#### [What the task requires]
Could you repeat the listing below exactly while leaving its pictures behind?

#### [Exercise data]
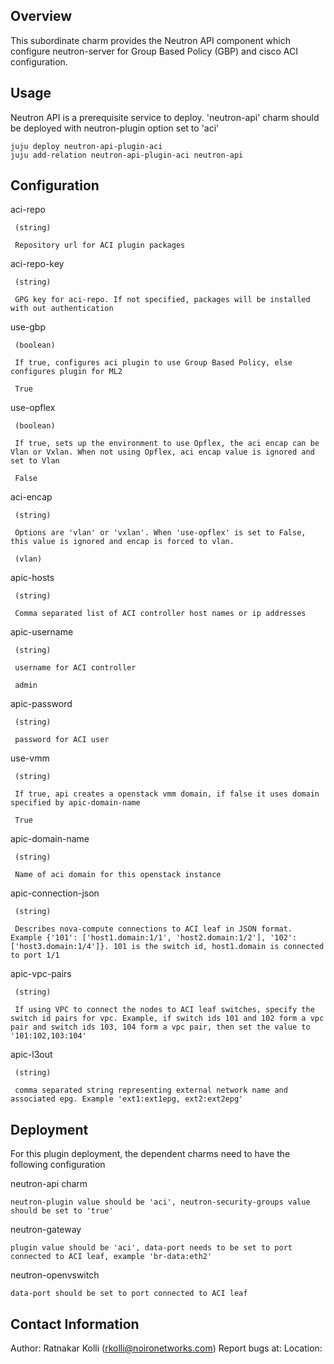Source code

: Overview
--------

This subordinate charm provides the Neutron API component which configure neutron-server for Group Based Policy (GBP) and cisco ACI configuration.


Usage
-----

Neutron API is a prerequisite service to deploy. 'neutron-api' charm should be deployed with neutron-plugin option set to 'aci'

    juju deploy neutron-api-plugin-aci
    juju add-relation neutron-api-plugin-aci neutron-api

Configuration
-------------
aci-repo

     (string)

     Repository url for ACI plugin packages

aci-repo-key

     (string)

     GPG key for aci-repo. If not specified, packages will be installed with out authentication

use-gbp

     (boolean)

     If true, configures aci plugin to use Group Based Policy, else configures plugin for ML2

     True

use-opflex

     (boolean)

     If true, sets up the environment to use Opflex, the aci encap can be Vlan or Vxlan. When not using Opflex, aci encap value is ignored and set to Vlan

     False

aci-encap

     (string)

     Options are 'vlan' or 'vxlan'. When 'use-opflex' is set to False, this value is ignored and encap is forced to vlan.

     (vlan)

apic-hosts

     (string)

     Comma separated list of ACI controller host names or ip addresses

apic-username

     (string)

     username for ACI controller
 
     admin

apic-password

     (string)

     password for ACI user

use-vmm

     (string)

     If true, api creates a openstack vmm domain, if false it uses domain specified by apic-domain-name

     True

apic-domain-name

     (string)

     Name of aci domain for this openstack instance

apic-connection-json

     (string)

     Describes nova-compute connections to ACI leaf in JSON format. Example {'101': ['host1.domain:1/1', 'host2.domain:1/2'], '102':['host3.domain:1/4']}. 101 is the switch id, host1.domain is connected to port 1/1 

apic-vpc-pairs

     (string)
     
     If using VPC to connect the nodes to ACI leaf switches, specify the switch id pairs for vpc. Example, if switch ids 101 and 102 form a vpc pair and switch ids 103, 104 form a vpc pair, then set the value to '101:102,103:104'

apic-l3out

     (string)

     comma separated string representing external network name and associated epg. Example 'ext1:ext1epg, ext2:ext2epg'

Deployment
----------
For this plugin deployment, the dependent charms need to have the following configuration

neutron-api charm

    neutron-plugin value should be 'aci', neutron-security-groups value should be set to 'true'

neutron-gateway
    
    plugin value should be 'aci', data-port needs to be set to port connected to ACI leaf, example 'br-data:eth2'

neutron-openvswitch
   
    data-port should be set to port connected to ACI leaf
Contact Information
-------------------

Author: Ratnakar Kolli (rkolli@noironetworks.com)
Report bugs at: 
Location:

#### [Problem solution]
Source code

: Overview
--------

This subordinate charm provides the Neutron API component which configure neutron-server for Group Based Policy (GBP) and cisco ACI configuration.


Usage
-----

Neutron API is a prerequisite service to deploy. 'neutron-api' charm should be deployed with neutron-plugin option set to 'aci'

    juju deploy neutron-api-plugin-aci
    juju add-relation neutron-api-plugin-aci neutron-api

Configuration
-------------
aci-repo

     (string)

     Repository url for ACI plugin packages

aci-repo-key

     (string)

     GPG key for aci-repo. If not specified, packages will be installed with out authentication

use-gbp

     (boolean)

     If true, configures aci plugin to use Group Based Policy, else configures plugin for ML2

     True

use-opflex

     (boolean)

     If true, sets up the environment to use Opflex, the aci encap can be Vlan or Vxlan. When not using Opflex, aci encap value is ignored and set to Vlan

     False

aci-encap

     (string)

     Options are 'vlan' or 'vxlan'. When 'use-opflex' is set to False, this value is ignored and encap is forced to vlan.

     (vlan)

apic-hosts

     (string)

     Comma separated list of ACI controller host names or ip addresses

apic-username

     (string)

     username for ACI controller
 
     admin

apic-password

     (string)

     password for ACI user

use-vmm

     (string)

     If true, api creates a openstack vmm domain, if false it uses domain specified by apic-domain-name

     True

apic-domain-name

     (string)

     Name of aci domain for this openstack instance

apic-connection-json

     (string)

     Describes nova-compute connections to ACI leaf in JSON format. Example {'101': ['host1.domain:1/1', 'host2.domain:1/2'], '102':['host3.domain:1/4']}. 101 is the switch id, host1.domain is connected to port 1/1 

apic-vpc-pairs

     (string)
     
     If using VPC to connect the nodes to ACI leaf switches, specify the switch id pairs for vpc. Example, if switch ids 101 and 102 form a vpc pair and switch ids 103, 104 form a vpc pair, then set the value to '101:102,103:104'

apic-l3out

     (string)

     comma separated string representing external network name and associated epg. Example 'ext1:ext1epg, ext2:ext2epg'

Deployment
----------
For this plugin deployment, the dependent charms need to have the following configuration

neutron-api charm

    neutron-plugin value should be 'aci', neutron-security-groups value should be set to 'true'

neutron-gateway
    
    plugin value should be 'aci', data-port needs to be set to port connected to ACI leaf, example 'br-data:eth2'

neutron-openvswitch
   
    data-port should be set to port connected to ACI leaf
Contact Information
-------------------

Author: Ratnakar Kolli (rkolli@noironetworks.com)
Report bugs at: 
Location:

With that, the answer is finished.